Sitting at the east end of Commerce Street, the old St. Anthony Laundry Building was built around 1880. It is on one of the oldest buildings remaining in downtown Brenham, and an application has been made for listing in the National Register of Historic Places. After years of being open to the weather through holes where windows used to be, the roof gave way. Now the owners of the two-story building, Kent Brownell and Mary Corona, are seeking bids to have it torn down.
Erik Smith, Manager of Development Services for the City of Brenham, says he has been in contact with the owners about how to make the Laundry Building safe. The City has offered a structural engineer’s report by Gessner Engineering which describes what needs to be done to secure and weatherproof the building. But it appears Brownell and Corona are moving forward with plans for its demolition.
While the application with the National Register gives the historic name as the Brenham Pulp Factory, most people remember it as the Laundry Building. In the 1900’s, it served as the laundry for the historic St. Anthony Hotel, which stood at the corner of Main and Market Streets. Later it was operated as Fabric Care Service, owned by the Sanders family until 2005.
In July of 2014 the Brenham City Council authorized the City Attorney to pursue all available legal remedies against the owners, to require them to bring the building up to code. Although the exterior of the building had been painted, it remained vulnerable to the weather with missing windows and doors, and openings in the roof. Now, two years later, the Laundry Building has been designated an “unsafe structure” and is scheduled to be discussed by Brenham’s Building Standards Commission on September 7th.

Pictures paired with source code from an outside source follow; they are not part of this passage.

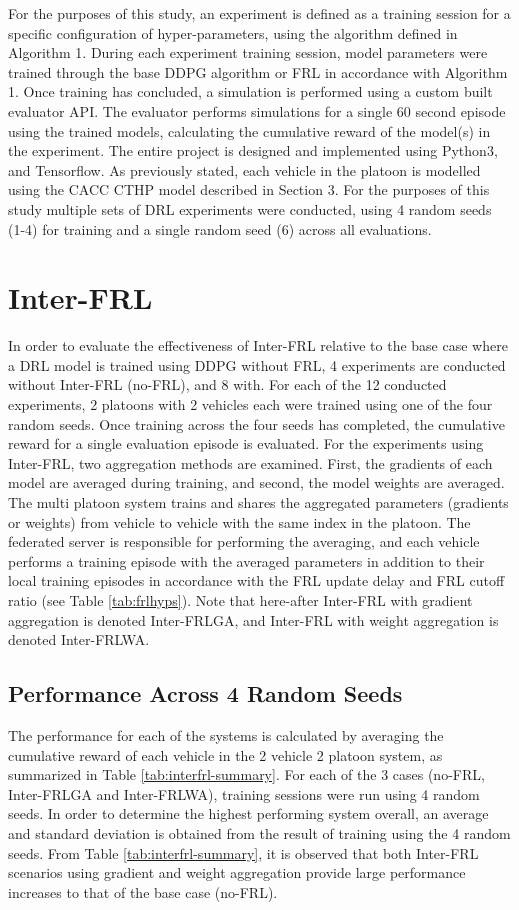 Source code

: For the purposes of this study, an experiment is defined as a training session for a
specific configuration of hyper-parameters, using the algorithm defined in Algorithm 1.
During each experiment training session, model parameters were trained through the base
DDPG algorithm or FRL in accordance with Algorithm 1. Once training has concluded, a
simulation is performed using a custom built evaluator API.  The evaluator performs
simulations for a single 60 second episode using the trained models, calculating the
cumulative reward of the model(s) in the experiment.  The entire project is designed and
implemented using Python3, and Tensorflow.  As previously stated, each vehicle in the
platoon is modelled using the CACC CTHP model described in Section 3.  For the purposes
of this study multiple sets of DRL experiments were conducted, using 4 random seeds (1-4)
for training and a single random seed (6) across all evaluations.

\section{Inter-FRL}
In order to evaluate the effectiveness of Inter-FRL relative to the base case where a
DRL model is trained using DDPG without FRL, 4 experiments are conducted without
Inter-FRL (no-FRL), and 8 with.  For each of the 12 conducted experiments, 2 platoons
with 2 vehicles each were trained using one of the four random seeds.  Once training
across the four seeds has completed, the cumulative reward for a single evaluation
episode is evaluated.  For the experiments using Inter-FRL, two aggregation methods
are examined.  First, the gradients of each model are averaged during training, and
second, the model weights are averaged.  The multi platoon system trains and shares
the aggregated parameters (gradients or weights) from vehicle to vehicle with the same
index in the platoon. The federated server is responsible for performing the averaging,
and each vehicle performs a training episode with the averaged parameters in addition
to their local training episodes in accordance with the FRL update delay and FRL
cutoff ratio (see Table \ref{tab:frlhyps}). Note that here-after Inter-FRL with gradient
aggregation is denoted Inter-FRLGA, and Inter-FRL with weight aggregation is denoted
Inter-FRLWA.


\subsection{Performance Across 4 Random Seeds}
The performance for each of the systems is calculated by averaging the cumulative reward
of each vehicle in the 2 vehicle 2 platoon system, as summarized in Table
\ref{tab:interfrl-summary}.  For each of the 3 cases (no-FRL, Inter-FRLGA and Inter-FRLWA),
training sessions were run using 4 random seeds.  In order to determine the highest
performing system overall, an average and standard deviation is obtained from the result
of training using the 4 random seeds. From Table \ref{tab:interfrl-summary}, it is
observed that both Inter-FRL scenarios using gradient and weight aggregation provide
large performance increases to that of the base case (no-FRL).

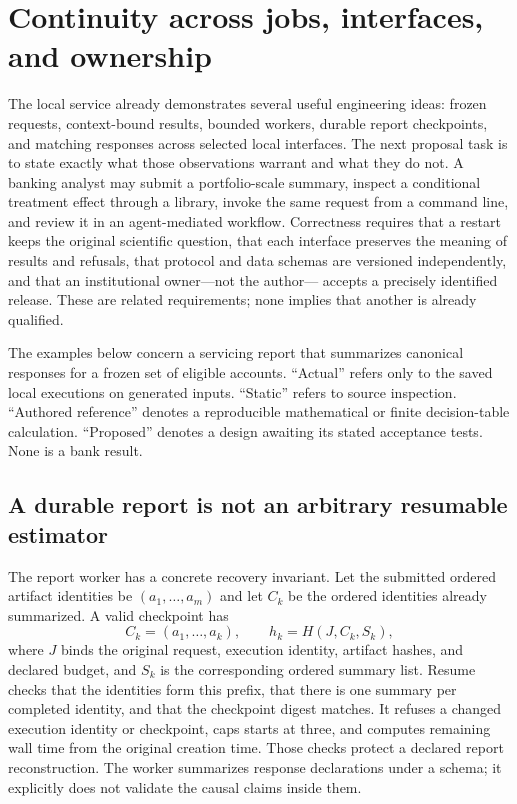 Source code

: \section{Continuity across jobs, interfaces, and ownership}
\label{exec17:integration-continuity}

The local service already demonstrates several useful engineering ideas:
frozen requests, context-bound results, bounded workers, durable report
checkpoints, and matching responses across selected local interfaces. The next
proposal task is to state exactly what those observations warrant and what they
do not. A banking analyst may submit a portfolio-scale summary, inspect a
conditional treatment effect through a library, invoke the same request from a
command line, and review it in an agent-mediated workflow. Correctness requires
that a restart keeps the original scientific question, that each interface
preserves the meaning of results and refusals, that protocol and data schemas
are versioned independently, and that an institutional owner—not the author—
accepts a precisely identified release. These are related requirements; none
implies that another is already qualified.

The examples below concern a servicing report that summarizes canonical
responses for a frozen set of eligible accounts. “Actual” refers only to the
saved local executions on generated inputs. “Static” refers to source
inspection. “Authored reference” denotes a reproducible mathematical or finite
decision-table calculation. “Proposed” denotes a design awaiting its stated
acceptance tests. None is a bank result.~\citep{exec16_parity_observed,exec14_failure_observations}

\subsection{A durable report is not an arbitrary resumable estimator}
\label{exec17:continuity-jobs}

The report worker has a concrete recovery invariant. Let the submitted ordered
artifact identities be $(a_1,\ldots,a_m)$ and let $C_k$ be the ordered
identities already summarized. A valid checkpoint has
\[
 C_k=(a_1,\ldots,a_k),\qquad
 h_k=H(J,C_k,S_k),
\]
where $J$ binds the original request, execution identity, artifact hashes,
and declared budget, and $S_k$ is the corresponding ordered summary list.
Resume checks that the identities form this prefix, that there is one summary
per completed identity, and that the checkpoint digest matches. It refuses a
changed execution identity or checkpoint, caps starts at three, and computes
remaining wall time from the original creation time. Those checks protect a
declared report reconstruction. The worker summarizes response declarations
under a schema; it explicitly does not validate the causal claims inside them.
\citep{exec14_failure_implementation}


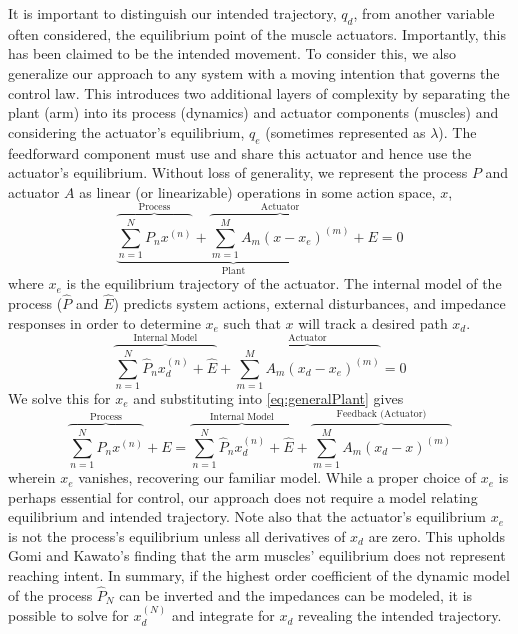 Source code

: It is important to distinguish our intended trajectory, $q_d$, from another variable often considered, the equilibrium point of the muscle actuators. Importantly, this has been claimed to be the intended movement\cite{feldman1995origin}. To consider this, we also generalize our approach to any system with a moving intention that governs the control law. This introduces two additional layers of complexity by separating the plant (arm) into its process (dynamics) and actuator components (muscles) and considering the actuator's equilibrium, $q_e$ (sometimes represented as $\lambda$). The feedforward component must use and share this actuator and hence use the actuator's equilibrium. Without loss of generality, we represent the process $P$ and actuator $A$ as linear (or linearizable) operations in some action space, $x$,
\begin{equation} \label{eq:generalPlant}
\underbrace{\overbrace{\sum_{n=1}^N P_nx^{(n)}}^\text{Process}+\overbrace{\sum_{m=1}^M A_m(x-x_e)^{(m)}}^\text{Actuator}}_\text{Plant}+E=0
\end{equation}
where $x_e$ is the equilibrium trajectory of the actuator. The internal model of the process ($\hat{P}$ and $\hat{E}$) predicts system actions, external disturbances, and impedance responses in order to determine $x_e$ such that $x$ will track a desired path $x_d$.    
\begin{equation}
\overbrace{\sum_{n=1}^N \hat{P}_n x^{(n)}_d+\hat{E}}^\text{Internal Model}+\overbrace{\sum_{m=1}^M A_m(x_d-x_e)^{(m)}}^\text{Actuator}=0
\end{equation}
We solve this for $x_e$ and substituting into \eqref{eq:generalPlant} gives
\begin{equation}
\overbrace{\sum_{n=1}^N P_nx^{(n)}}^\text{Process}+E=\overbrace{\sum_{n=1}^N \hat{P}_n x^{(n)}_d+\hat{E}}^\text{Internal Model}+\overbrace{\sum_{m=1}^M A_m (x_d-x)^{(m)}}^\text{Feedback (Actuator)}
\end{equation}
wherein $x_e$ vanishes, recovering our familiar model. While a proper choice of $x_e$ is perhaps essential for control, our approach does not require a model relating equilibrium and intended trajectory. Note also that the actuator's equilibrium $x_e$ is not the process's equilibrium unless all derivatives of $x_d$ are zero. This upholds Gomi and Kawato's finding that the arm muscles' equilibrium does not represent reaching intent\cite{gomi1997human}. In summary, if the highest order coefficient of the dynamic model of the process $\hat{P}_N$ can be inverted and the impedances can be modeled, it is possible to solve for $x_d^{(N)}$ and integrate for $x_d$ revealing the intended trajectory.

Doug Price, Executive Director of the Brenham Heritage Museum, is still hopeful that something can be done to save the historic building from destruction. Price says the Laundry Building is a visible historic structure that completes the historic perspective of Commerce Street. Without it, he says, the view is ruined and the historic quality of a large part of downtown is spoiled.
Other Texas cities have passed historic preservation ordinances which prevent owners from tearing down historic buildings. The City of Brenham, however, has not passed such an ordinance.